Rendered images with source text:
· · · ·

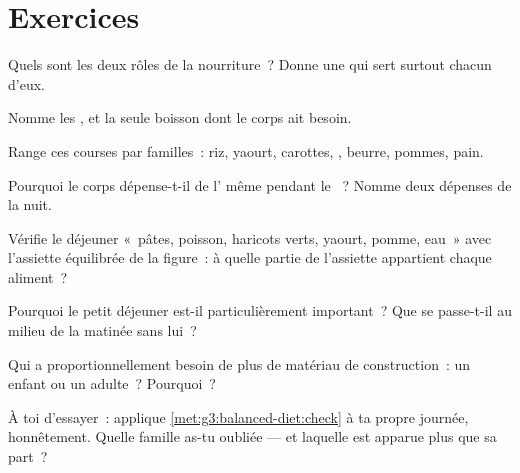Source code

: \section{Exercices}

\begin{exercise}[$\star$]\label{exo:g3:balanced-diet:1}
Quels sont les deux rôles de la nourriture~? Donne une  qui sert surtout chacun d'eux.
\end{exercise}

\begin{exercise}[$\star$]\label{exo:g3:balanced-diet:2}
Nomme les , et la seule boisson dont le corps ait
besoin.
\end{exercise}

\begin{exercise}[$\star$]\label{exo:g3:balanced-diet:3}
Range ces courses par familles~: riz, yaourt, carottes, ,
beurre, pommes, pain.
\end{exercise}

\begin{exercise}[$\star$]\label{exo:g3:balanced-diet:4}
Pourquoi le corps dépense-t-il de l' même pendant le
~? Nomme deux dépenses de la nuit.
\end{exercise}

\begin{exercise}[$\star$]\label{exo:g3:balanced-diet:5}
Vérifie le déjeuner «~pâtes, poisson, haricots verts, yaourt, pomme,
eau~» avec l'assiette équilibrée de la figure~: à quelle partie de
l'assiette appartient chaque aliment~?
\end{exercise}

\begin{exercise}[$\star$]\label{exo:g3:balanced-diet:6}
Pourquoi le petit déjeuner est-il particulièrement important~? Que
se passe-t-il au milieu de la matinée sans lui~?
\end{exercise}

\begin{exercise}[$\star$]\label{exo:g3:balanced-diet:7}
Qui a proportionnellement besoin de plus de matériau de
construction~: un enfant ou un adulte~? Pourquoi~?
\end{exercise}

\begin{exercise}[$\star$]\label{exo:g3:balanced-diet:8}
À toi d'essayer~: applique \cref{met:g3:balanced-diet:check} à ta
propre journée, honnêtement. Quelle famille as-tu oubliée --- et
laquelle est apparue plus que sa part~?
\end{exercise}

· · · ·

■ **Brief**
Take the line above containing "Qui a proportionnellement", the line containing "À toi d'essayer~: applique", and all lines in between, and copy them exactly without anything else.

■ **Answer space**
Qui a proportionnellement besoin de plus de matériau de
construction~: un enfant ou un adulte~? Pourquoi~?
\end{exercise}

\begin{exercise}[$\star$]\label{exo:g3:balanced-diet:8}
À toi d'essayer~: applique \cref{met:g3:balanced-diet:check} à ta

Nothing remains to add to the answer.